> [What needs to be done]:
Copy each line below that contains "siguientes".

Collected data
.....

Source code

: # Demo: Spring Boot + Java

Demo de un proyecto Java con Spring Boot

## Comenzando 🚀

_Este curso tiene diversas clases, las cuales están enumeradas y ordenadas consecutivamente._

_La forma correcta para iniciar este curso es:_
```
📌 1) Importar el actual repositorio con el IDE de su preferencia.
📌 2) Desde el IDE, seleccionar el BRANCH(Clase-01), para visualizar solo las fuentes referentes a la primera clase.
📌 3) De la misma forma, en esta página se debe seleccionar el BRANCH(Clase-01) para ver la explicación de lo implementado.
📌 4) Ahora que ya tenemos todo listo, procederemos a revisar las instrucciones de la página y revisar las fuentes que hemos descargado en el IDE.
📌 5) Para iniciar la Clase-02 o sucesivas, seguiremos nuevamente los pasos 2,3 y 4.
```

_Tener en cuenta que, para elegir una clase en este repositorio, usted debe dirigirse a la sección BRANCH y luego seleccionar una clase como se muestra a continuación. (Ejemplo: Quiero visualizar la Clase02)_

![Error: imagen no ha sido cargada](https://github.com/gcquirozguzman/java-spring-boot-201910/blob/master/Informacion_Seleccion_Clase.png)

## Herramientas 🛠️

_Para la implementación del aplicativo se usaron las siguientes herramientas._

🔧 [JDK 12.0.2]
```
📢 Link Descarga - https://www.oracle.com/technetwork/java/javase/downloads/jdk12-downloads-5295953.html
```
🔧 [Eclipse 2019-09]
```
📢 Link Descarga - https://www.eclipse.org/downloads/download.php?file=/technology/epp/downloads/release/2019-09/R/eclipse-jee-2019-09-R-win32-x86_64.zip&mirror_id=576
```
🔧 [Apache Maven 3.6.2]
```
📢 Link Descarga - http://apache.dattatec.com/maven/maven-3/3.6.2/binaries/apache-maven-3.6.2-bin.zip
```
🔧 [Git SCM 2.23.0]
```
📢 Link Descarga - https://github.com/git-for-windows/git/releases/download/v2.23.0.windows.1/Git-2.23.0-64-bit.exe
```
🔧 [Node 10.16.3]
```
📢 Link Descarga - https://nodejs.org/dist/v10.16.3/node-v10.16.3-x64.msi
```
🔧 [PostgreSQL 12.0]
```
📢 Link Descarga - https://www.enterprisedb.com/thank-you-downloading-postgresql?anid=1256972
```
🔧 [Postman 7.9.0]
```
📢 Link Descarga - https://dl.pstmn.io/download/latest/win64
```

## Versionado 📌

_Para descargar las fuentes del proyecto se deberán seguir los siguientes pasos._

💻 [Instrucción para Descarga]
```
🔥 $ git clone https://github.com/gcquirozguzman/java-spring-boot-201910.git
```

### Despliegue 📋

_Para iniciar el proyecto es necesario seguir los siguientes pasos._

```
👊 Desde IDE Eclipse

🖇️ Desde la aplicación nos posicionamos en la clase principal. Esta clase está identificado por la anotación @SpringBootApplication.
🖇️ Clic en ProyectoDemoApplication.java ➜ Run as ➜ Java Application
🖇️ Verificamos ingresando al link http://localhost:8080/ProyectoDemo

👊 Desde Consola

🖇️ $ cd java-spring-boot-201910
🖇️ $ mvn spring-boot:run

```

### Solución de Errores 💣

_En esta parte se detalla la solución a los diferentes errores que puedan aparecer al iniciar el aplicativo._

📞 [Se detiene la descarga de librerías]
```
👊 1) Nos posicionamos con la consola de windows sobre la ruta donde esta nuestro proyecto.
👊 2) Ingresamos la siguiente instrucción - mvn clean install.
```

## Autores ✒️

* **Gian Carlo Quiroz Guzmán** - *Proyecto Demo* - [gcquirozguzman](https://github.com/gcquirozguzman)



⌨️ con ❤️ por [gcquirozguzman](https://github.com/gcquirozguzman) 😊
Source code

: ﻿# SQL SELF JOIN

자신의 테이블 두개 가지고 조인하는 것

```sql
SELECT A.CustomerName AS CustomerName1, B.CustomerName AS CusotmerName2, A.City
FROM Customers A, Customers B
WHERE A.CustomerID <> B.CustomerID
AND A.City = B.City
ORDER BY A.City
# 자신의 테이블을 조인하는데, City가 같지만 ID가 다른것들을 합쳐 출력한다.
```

.....

> [Response to the task]:
_Para la implementación del aplicativo se usaron las siguientes herramientas._
_Para descargar las fuentes del proyecto se deberán seguir los siguientes pasos._
_Para iniciar el proyecto es necesario seguir los siguientes pasos._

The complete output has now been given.